Work request: Would you find each line in the entries below with the string "assets" and copy it?

***

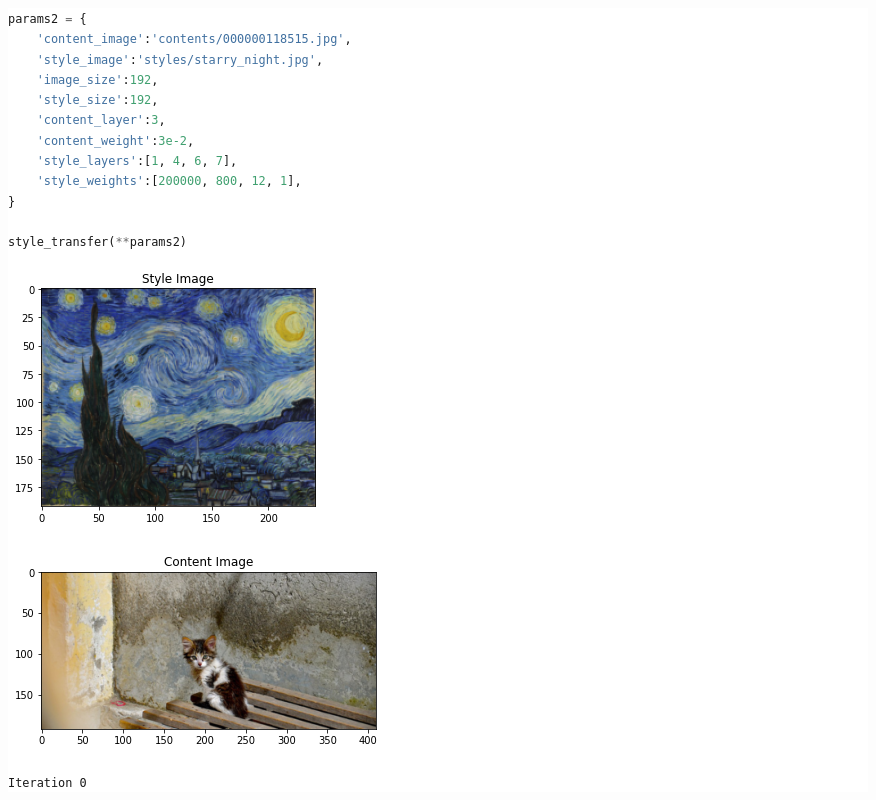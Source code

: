 


```python
params2 = {
    'content_image':'contents/000000118515.jpg',
    'style_image':'styles/starry_night.jpg',
    'image_size':192,
    'style_size':192,
    'content_layer':3,
    'content_weight':3e-2,
    'style_layers':[1, 4, 6, 7],
    'style_weights':[200000, 800, 12, 1],
}

style_transfer(**params2)
```


    
![png](/assets/images/coursework/EECS504/hw6//hw6_upload_66_0.png)
    



    
![png](/assets/images/coursework/EECS504/hw6//hw6_upload_66_1.png)
    


    Iteration 0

***

Worked solution:
![png](/assets/images/coursework/EECS504/hw6//hw6_upload_66_0.png)
![png](/assets/images/coursework/EECS504/hw6//hw6_upload_66_1.png)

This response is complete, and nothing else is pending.